PROVIDED ENTRIES:
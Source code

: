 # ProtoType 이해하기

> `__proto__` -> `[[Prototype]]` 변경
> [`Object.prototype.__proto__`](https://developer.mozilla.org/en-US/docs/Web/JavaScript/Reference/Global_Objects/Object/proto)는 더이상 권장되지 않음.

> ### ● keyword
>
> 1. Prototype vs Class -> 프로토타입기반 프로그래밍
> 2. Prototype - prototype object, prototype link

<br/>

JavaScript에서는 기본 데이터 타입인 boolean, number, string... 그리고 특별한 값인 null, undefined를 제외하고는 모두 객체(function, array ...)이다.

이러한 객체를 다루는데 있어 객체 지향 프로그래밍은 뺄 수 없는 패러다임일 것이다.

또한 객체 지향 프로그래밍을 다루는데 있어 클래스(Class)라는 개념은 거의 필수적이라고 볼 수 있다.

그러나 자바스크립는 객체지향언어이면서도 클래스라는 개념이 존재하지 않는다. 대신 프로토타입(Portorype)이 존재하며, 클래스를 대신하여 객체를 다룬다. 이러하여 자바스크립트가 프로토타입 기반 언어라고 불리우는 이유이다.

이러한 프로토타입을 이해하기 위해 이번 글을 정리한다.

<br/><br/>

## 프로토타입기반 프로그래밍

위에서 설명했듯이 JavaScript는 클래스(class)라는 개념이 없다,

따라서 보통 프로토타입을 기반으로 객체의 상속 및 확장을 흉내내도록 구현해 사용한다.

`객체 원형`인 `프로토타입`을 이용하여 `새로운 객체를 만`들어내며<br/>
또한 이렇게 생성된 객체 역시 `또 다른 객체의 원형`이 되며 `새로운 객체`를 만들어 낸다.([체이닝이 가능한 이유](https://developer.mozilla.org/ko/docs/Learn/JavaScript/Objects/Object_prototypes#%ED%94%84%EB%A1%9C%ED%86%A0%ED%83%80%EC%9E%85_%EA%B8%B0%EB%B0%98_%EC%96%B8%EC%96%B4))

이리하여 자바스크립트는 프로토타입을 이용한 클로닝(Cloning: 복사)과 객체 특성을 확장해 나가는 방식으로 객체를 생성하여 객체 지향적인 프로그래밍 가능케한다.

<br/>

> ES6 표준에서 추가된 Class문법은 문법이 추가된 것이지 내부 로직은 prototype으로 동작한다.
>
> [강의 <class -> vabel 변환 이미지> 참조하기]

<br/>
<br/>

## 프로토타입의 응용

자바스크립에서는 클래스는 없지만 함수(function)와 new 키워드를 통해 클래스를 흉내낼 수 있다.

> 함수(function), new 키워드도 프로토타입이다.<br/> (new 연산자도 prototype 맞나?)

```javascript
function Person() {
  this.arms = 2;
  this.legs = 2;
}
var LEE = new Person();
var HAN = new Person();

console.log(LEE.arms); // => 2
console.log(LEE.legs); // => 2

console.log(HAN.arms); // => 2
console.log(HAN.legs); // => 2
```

==

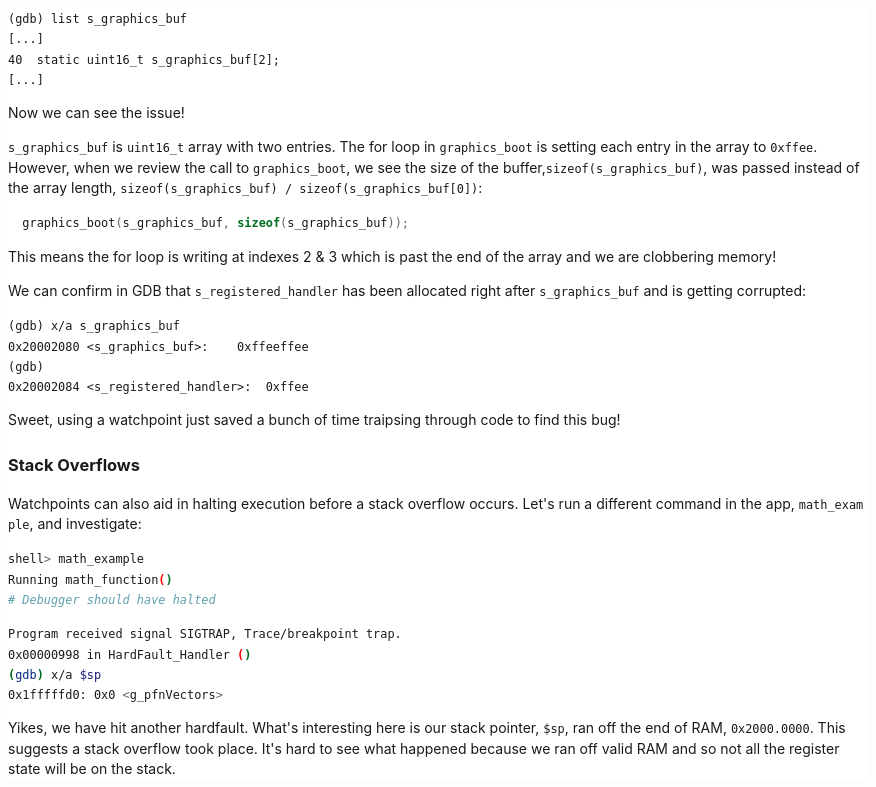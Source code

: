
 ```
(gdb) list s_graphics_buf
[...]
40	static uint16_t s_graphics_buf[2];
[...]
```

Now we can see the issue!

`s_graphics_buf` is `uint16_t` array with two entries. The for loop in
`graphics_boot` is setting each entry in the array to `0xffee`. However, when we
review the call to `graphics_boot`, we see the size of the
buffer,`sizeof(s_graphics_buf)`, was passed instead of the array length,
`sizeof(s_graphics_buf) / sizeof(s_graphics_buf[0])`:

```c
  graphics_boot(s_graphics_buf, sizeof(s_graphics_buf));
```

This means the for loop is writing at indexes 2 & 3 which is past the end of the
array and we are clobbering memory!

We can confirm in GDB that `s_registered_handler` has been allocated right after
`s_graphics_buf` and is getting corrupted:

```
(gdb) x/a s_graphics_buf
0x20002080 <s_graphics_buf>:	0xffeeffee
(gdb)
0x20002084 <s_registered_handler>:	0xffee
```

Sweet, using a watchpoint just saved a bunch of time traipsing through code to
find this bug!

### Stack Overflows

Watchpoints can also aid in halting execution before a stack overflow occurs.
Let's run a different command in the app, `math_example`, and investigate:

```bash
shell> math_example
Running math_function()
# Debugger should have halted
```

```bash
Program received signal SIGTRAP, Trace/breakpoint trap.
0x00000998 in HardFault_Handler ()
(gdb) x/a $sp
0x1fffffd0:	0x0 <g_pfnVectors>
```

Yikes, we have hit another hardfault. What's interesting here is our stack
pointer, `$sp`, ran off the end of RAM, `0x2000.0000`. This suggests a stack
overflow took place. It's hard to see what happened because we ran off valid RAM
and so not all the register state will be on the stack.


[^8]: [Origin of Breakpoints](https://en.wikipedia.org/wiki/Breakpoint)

--

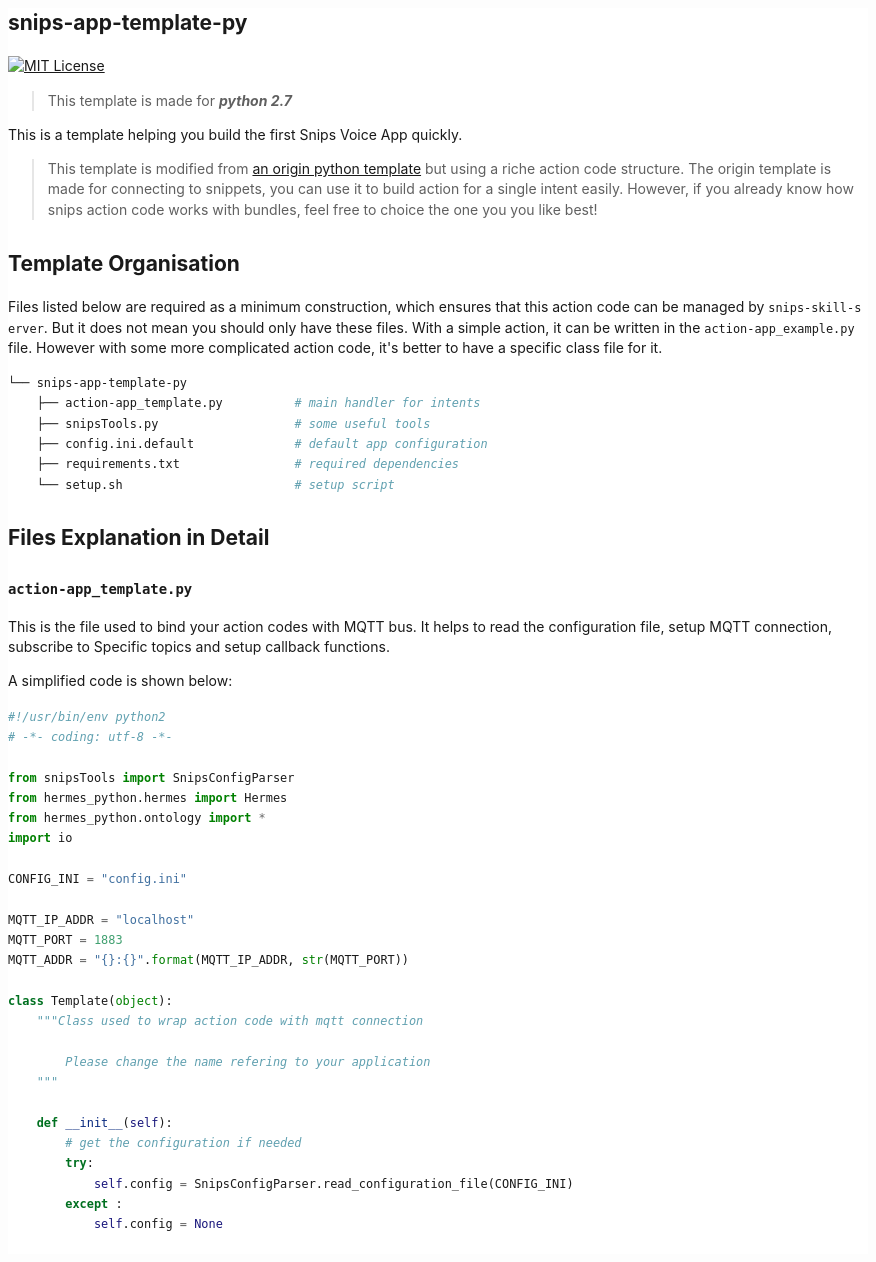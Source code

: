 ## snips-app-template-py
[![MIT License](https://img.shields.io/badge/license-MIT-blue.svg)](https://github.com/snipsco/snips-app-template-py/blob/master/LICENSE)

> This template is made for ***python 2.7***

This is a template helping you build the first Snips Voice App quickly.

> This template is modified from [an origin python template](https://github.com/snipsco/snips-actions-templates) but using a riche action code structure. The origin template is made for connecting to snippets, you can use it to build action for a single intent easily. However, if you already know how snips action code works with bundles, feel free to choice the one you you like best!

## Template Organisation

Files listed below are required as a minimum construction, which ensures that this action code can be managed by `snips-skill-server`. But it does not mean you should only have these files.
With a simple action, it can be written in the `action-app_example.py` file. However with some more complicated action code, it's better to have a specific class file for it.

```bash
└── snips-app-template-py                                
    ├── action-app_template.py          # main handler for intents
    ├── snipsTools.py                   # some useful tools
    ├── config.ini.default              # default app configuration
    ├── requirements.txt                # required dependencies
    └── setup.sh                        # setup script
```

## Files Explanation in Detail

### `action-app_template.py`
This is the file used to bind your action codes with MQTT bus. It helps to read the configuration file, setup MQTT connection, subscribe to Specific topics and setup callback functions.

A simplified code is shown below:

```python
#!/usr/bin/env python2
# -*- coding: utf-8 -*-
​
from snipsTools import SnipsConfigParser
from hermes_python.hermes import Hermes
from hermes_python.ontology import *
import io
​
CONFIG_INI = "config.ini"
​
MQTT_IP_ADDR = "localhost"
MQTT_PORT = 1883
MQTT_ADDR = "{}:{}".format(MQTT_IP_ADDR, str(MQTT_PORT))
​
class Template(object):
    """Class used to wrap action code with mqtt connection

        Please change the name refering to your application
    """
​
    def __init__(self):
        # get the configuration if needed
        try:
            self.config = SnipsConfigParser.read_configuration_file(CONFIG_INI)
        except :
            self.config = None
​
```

HOW TO COMPLETE THIS TASK: Figure out how many lines of the material include "프로토타입기반", then reply with the count alone.

EXERCISE RESPONSE: 2